[Saved data entries]
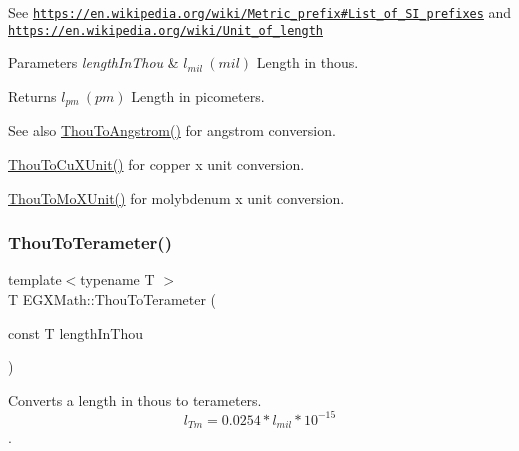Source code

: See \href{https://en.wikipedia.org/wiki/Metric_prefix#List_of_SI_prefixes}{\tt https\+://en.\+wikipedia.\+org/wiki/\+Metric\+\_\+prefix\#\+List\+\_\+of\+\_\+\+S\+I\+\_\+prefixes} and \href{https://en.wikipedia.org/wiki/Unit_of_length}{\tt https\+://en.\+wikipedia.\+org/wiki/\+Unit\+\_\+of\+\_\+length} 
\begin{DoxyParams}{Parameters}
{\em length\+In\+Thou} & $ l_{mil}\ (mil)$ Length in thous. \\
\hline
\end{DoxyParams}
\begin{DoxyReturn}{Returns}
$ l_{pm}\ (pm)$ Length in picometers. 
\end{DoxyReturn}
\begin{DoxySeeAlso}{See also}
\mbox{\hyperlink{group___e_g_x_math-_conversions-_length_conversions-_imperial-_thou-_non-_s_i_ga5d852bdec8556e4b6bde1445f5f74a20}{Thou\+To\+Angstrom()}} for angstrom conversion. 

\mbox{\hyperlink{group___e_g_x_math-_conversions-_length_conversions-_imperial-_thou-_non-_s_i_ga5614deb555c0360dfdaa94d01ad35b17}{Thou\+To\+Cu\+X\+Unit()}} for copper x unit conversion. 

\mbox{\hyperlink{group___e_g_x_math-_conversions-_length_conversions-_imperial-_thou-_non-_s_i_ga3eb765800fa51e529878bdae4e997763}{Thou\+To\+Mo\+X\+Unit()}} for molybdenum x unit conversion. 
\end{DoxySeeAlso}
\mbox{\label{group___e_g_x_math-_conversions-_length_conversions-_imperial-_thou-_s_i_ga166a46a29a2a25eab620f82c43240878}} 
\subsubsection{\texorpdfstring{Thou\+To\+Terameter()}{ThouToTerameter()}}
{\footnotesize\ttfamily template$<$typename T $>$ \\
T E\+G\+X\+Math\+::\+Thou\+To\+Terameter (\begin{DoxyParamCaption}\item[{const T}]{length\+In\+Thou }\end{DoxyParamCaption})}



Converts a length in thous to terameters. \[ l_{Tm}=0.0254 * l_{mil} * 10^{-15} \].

==

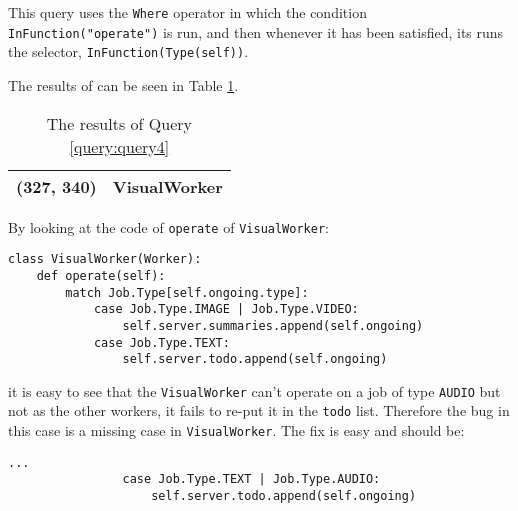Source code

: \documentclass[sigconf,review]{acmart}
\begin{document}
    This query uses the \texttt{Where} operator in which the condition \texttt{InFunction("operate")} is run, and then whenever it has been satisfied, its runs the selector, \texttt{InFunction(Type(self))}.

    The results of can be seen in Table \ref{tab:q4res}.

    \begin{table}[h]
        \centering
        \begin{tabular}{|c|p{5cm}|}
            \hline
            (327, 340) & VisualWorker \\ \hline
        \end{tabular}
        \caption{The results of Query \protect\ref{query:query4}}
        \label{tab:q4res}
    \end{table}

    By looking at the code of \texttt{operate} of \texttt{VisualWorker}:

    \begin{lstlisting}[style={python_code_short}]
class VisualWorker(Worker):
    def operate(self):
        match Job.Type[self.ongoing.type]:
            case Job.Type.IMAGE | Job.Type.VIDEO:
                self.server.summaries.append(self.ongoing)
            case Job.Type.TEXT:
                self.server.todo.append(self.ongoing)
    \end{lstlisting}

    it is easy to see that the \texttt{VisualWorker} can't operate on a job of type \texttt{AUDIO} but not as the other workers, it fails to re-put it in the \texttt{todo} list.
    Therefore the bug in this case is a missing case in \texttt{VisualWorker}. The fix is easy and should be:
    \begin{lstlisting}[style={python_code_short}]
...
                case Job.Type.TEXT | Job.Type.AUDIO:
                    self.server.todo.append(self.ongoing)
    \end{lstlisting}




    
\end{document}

REQUIREMENT = Report the number of lines, in the entries above, that contain the word "query", without any other text.

EXERCISE RESPONSE = 2